To do: Please count how many lines below contain the word "Xdebug" and give nothing but that figure.

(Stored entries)
■ ■ ■ ■ ■
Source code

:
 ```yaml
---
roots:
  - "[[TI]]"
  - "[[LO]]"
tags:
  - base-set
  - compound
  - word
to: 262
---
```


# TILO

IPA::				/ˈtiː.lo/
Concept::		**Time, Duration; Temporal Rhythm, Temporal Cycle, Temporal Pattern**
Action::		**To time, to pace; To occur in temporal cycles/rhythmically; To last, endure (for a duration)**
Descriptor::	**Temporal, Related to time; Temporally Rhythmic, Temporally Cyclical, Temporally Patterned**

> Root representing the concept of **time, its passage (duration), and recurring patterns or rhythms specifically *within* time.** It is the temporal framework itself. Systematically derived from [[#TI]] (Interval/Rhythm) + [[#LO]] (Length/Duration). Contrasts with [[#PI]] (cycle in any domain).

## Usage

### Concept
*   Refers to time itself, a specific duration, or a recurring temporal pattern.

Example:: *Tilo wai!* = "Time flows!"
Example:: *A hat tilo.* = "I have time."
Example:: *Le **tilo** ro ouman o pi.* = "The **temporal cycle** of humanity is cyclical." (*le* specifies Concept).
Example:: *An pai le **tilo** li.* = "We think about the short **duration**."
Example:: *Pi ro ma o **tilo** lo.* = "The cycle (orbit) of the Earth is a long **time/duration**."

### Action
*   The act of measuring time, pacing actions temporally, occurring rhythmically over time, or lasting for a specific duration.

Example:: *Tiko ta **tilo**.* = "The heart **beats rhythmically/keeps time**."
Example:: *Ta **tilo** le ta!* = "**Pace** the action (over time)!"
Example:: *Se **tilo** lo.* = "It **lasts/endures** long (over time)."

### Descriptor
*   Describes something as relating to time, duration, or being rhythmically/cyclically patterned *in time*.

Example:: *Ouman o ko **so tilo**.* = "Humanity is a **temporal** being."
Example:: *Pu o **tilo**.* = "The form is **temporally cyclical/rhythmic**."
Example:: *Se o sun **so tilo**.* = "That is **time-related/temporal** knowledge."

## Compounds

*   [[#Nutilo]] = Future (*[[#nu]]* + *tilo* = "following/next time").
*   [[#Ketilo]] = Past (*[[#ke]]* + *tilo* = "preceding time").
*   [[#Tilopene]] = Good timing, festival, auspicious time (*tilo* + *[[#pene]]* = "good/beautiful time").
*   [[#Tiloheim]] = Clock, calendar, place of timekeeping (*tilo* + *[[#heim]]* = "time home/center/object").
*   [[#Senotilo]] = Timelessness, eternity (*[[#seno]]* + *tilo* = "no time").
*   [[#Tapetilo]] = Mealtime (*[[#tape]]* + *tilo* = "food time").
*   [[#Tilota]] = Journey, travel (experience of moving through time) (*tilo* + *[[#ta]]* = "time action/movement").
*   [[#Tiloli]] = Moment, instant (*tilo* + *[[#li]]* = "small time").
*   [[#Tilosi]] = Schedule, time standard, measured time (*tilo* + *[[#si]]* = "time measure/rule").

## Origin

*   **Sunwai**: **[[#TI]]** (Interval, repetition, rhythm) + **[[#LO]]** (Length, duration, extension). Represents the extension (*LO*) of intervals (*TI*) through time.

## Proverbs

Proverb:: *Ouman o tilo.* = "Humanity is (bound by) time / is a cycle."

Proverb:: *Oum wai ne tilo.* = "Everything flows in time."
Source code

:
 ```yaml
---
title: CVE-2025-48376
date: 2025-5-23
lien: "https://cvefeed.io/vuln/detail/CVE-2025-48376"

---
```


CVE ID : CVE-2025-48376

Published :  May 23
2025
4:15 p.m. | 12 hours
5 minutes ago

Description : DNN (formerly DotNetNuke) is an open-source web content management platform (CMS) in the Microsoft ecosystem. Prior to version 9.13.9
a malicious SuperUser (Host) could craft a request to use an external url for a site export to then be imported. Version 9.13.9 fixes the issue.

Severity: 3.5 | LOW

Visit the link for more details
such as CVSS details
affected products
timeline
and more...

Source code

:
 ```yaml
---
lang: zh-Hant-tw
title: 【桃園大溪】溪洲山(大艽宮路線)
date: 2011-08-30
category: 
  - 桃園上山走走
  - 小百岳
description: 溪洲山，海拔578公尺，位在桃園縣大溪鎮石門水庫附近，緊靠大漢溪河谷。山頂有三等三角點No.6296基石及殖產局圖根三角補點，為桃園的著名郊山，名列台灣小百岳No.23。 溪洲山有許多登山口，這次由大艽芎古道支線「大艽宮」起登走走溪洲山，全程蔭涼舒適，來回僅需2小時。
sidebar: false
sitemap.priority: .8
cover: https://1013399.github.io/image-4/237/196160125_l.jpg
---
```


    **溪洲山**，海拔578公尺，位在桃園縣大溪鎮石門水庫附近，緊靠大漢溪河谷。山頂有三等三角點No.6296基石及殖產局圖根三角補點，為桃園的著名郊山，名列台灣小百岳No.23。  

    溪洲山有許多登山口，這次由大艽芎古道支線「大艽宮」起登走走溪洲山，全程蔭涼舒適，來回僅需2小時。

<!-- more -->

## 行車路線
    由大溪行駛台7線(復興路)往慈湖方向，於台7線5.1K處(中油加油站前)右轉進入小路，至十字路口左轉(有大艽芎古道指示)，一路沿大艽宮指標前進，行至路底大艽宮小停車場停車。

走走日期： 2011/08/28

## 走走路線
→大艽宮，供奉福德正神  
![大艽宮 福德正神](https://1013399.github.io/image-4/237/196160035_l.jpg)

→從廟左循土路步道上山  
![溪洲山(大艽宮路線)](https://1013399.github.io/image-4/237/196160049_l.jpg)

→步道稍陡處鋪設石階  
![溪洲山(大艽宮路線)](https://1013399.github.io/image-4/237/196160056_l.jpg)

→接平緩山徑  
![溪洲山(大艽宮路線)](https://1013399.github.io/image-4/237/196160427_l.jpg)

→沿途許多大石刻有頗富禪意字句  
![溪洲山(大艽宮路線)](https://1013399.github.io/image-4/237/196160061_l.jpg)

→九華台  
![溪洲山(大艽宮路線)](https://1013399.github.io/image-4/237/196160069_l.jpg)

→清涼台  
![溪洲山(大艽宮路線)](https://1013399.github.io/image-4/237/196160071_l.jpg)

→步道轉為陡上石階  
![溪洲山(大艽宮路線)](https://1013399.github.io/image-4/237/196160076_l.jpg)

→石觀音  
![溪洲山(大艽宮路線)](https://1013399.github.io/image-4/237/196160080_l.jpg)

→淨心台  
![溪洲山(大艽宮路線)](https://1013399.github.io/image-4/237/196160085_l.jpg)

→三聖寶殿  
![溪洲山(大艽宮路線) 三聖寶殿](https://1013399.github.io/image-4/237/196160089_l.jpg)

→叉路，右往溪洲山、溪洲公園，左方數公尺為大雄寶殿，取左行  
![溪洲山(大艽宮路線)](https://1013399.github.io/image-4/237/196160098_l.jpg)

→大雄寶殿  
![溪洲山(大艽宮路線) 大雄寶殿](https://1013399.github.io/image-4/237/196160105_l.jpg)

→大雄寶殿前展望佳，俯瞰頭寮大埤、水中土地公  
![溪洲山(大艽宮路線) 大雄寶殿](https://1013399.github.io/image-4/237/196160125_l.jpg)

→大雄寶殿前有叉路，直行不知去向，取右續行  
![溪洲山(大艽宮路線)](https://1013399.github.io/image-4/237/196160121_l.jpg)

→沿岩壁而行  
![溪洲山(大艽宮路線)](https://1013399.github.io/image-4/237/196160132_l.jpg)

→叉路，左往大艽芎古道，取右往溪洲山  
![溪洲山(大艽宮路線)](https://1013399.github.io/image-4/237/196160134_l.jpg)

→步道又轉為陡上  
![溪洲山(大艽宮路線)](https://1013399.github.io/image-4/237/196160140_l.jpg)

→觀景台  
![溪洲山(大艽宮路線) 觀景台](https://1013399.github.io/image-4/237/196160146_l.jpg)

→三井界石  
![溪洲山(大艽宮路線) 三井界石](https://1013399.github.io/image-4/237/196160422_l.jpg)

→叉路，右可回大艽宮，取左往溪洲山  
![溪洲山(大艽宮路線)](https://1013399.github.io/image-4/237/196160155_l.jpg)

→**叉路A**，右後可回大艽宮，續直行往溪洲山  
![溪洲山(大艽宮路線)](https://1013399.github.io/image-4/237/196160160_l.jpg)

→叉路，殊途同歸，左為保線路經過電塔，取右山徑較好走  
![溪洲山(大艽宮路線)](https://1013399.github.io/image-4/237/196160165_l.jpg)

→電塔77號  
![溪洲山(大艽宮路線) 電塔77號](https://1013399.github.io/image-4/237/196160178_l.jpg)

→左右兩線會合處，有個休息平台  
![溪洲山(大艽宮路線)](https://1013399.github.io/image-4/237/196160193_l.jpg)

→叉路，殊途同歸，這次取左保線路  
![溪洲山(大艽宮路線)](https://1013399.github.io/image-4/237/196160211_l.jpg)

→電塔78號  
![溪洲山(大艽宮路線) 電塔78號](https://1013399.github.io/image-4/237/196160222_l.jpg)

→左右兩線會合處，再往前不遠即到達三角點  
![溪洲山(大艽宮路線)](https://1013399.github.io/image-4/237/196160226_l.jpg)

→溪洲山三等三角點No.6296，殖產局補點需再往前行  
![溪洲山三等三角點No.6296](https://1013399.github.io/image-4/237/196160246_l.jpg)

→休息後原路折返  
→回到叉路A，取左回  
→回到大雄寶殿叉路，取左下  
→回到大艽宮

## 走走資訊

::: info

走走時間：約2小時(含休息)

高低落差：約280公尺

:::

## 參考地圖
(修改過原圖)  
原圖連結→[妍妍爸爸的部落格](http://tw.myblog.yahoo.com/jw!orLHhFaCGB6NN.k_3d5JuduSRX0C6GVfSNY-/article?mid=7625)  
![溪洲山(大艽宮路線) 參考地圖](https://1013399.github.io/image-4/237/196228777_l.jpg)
■ ■ ■ ■ ■
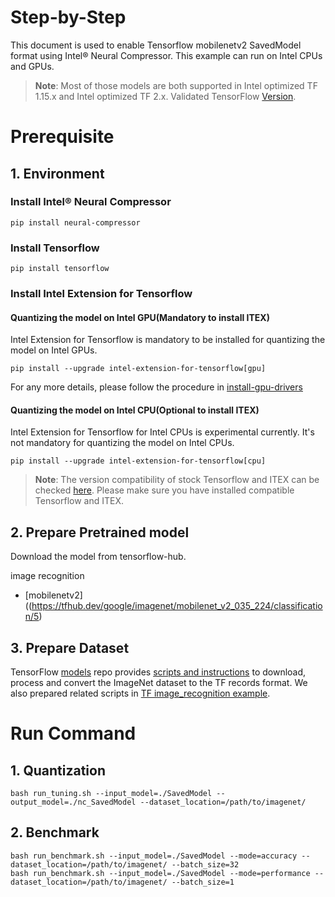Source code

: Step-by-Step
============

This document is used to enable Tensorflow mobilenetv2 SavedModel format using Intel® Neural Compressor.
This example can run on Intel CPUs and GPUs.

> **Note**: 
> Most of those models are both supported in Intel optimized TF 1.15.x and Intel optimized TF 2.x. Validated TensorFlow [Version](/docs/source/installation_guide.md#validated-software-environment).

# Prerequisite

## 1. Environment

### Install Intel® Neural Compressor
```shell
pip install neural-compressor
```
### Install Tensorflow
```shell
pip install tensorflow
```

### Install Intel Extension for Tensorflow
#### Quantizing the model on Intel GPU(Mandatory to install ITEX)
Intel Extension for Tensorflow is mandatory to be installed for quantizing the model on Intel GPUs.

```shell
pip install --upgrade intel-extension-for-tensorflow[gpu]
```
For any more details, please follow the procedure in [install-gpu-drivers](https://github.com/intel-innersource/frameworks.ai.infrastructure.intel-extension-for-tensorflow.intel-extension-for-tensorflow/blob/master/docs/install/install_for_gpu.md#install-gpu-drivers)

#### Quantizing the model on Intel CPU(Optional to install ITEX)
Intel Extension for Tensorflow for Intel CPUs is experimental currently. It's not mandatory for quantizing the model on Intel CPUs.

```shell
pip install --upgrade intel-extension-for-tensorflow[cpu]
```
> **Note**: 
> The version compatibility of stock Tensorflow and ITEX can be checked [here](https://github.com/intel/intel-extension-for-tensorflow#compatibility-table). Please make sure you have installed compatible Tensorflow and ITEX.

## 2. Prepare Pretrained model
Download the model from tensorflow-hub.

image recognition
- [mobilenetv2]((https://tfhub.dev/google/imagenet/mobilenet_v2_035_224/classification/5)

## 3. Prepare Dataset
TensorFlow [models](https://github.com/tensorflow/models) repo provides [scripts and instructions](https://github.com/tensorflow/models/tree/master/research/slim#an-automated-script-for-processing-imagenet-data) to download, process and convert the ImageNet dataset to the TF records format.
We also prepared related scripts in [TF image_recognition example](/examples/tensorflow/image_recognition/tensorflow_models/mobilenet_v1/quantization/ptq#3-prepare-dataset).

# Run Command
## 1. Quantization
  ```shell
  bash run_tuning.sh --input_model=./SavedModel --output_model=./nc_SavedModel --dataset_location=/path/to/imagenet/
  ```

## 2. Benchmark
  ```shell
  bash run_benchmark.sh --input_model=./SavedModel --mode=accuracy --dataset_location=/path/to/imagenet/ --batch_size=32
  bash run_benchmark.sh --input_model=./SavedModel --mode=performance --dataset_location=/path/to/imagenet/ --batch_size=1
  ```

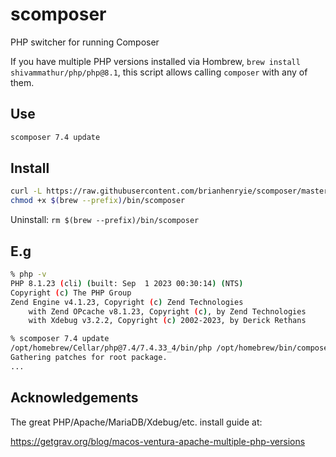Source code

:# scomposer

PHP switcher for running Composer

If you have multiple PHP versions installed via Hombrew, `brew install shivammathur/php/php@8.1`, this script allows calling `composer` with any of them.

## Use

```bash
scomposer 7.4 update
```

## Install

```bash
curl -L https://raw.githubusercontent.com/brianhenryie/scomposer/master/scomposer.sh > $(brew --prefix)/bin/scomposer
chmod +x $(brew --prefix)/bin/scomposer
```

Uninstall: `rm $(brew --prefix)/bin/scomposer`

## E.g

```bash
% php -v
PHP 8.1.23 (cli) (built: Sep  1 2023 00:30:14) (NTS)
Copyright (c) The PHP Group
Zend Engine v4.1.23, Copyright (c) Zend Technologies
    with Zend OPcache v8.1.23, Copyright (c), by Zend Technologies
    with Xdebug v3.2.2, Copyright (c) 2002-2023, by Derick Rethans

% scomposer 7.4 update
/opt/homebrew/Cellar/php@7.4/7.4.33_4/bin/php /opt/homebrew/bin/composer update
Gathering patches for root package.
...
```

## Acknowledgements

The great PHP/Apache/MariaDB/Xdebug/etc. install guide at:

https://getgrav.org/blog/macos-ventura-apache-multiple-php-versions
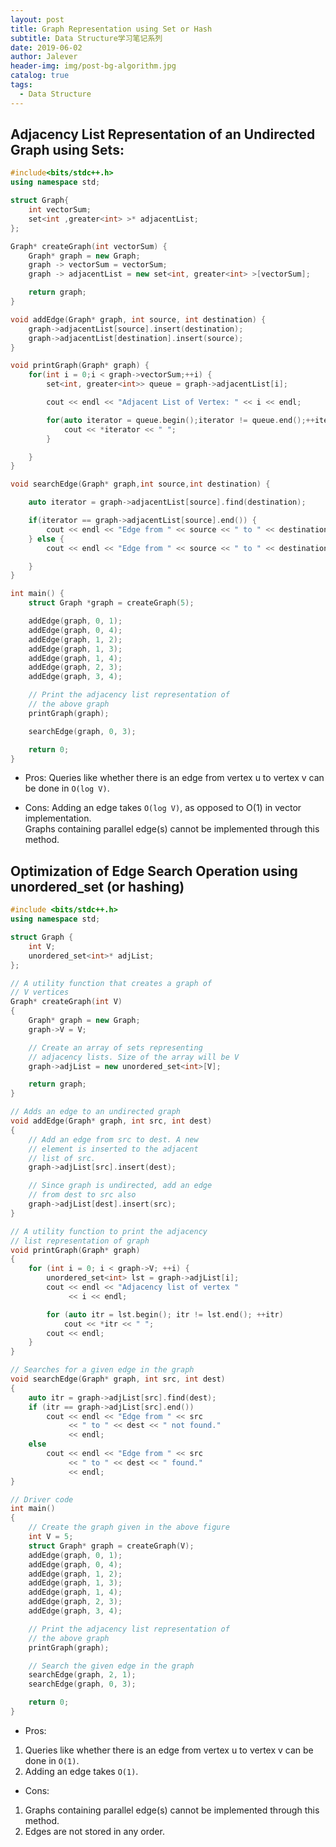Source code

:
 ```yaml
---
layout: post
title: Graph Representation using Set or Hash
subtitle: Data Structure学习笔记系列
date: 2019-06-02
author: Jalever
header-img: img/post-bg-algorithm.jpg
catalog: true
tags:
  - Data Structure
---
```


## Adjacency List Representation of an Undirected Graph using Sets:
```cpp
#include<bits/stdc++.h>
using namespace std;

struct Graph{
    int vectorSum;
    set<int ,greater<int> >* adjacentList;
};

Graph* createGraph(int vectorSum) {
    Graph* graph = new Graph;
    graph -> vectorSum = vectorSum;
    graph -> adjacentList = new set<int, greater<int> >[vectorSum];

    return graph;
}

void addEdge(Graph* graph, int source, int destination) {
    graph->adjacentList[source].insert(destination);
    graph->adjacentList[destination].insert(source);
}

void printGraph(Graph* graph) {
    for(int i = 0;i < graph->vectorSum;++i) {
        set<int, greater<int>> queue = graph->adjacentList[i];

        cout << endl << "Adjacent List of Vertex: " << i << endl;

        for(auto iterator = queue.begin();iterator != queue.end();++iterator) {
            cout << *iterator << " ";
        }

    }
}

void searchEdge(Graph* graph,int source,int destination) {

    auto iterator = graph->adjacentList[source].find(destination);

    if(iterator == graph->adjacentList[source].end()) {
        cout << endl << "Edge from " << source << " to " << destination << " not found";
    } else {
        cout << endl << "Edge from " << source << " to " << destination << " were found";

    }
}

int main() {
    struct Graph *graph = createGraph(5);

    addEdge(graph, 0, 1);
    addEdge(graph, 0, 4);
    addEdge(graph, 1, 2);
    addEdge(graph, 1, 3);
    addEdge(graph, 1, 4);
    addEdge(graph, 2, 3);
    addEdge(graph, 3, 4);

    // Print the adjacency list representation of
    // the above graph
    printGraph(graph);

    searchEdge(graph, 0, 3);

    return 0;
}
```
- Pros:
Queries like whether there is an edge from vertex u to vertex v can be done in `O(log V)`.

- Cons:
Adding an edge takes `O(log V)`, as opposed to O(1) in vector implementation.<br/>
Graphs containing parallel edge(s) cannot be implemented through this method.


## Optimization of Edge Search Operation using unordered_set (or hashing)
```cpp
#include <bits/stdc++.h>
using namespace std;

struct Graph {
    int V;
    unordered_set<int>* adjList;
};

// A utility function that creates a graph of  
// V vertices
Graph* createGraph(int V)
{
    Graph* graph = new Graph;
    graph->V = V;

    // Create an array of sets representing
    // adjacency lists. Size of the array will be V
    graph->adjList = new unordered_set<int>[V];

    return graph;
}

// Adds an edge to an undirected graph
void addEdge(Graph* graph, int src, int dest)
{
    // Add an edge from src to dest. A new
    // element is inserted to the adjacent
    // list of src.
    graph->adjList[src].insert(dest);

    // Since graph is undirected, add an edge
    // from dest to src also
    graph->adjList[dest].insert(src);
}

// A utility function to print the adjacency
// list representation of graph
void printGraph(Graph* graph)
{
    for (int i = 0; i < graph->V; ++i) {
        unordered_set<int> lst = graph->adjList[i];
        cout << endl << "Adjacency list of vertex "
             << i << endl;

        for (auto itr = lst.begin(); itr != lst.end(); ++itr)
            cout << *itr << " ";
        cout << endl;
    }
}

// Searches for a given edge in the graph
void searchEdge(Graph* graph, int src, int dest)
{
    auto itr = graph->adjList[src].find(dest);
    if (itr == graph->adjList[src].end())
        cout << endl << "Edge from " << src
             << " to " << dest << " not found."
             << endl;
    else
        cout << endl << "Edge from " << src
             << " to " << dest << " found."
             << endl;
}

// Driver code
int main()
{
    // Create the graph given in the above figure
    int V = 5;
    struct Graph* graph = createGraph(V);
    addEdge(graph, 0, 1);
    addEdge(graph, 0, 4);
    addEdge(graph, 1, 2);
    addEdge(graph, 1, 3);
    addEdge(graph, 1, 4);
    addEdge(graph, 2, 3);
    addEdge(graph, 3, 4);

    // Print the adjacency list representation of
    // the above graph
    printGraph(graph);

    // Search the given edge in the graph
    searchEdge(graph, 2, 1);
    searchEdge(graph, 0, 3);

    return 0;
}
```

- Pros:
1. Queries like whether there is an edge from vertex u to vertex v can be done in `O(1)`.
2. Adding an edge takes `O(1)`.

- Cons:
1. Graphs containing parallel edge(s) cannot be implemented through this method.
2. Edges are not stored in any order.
■ ■ ■ ■ ■
Written response: 2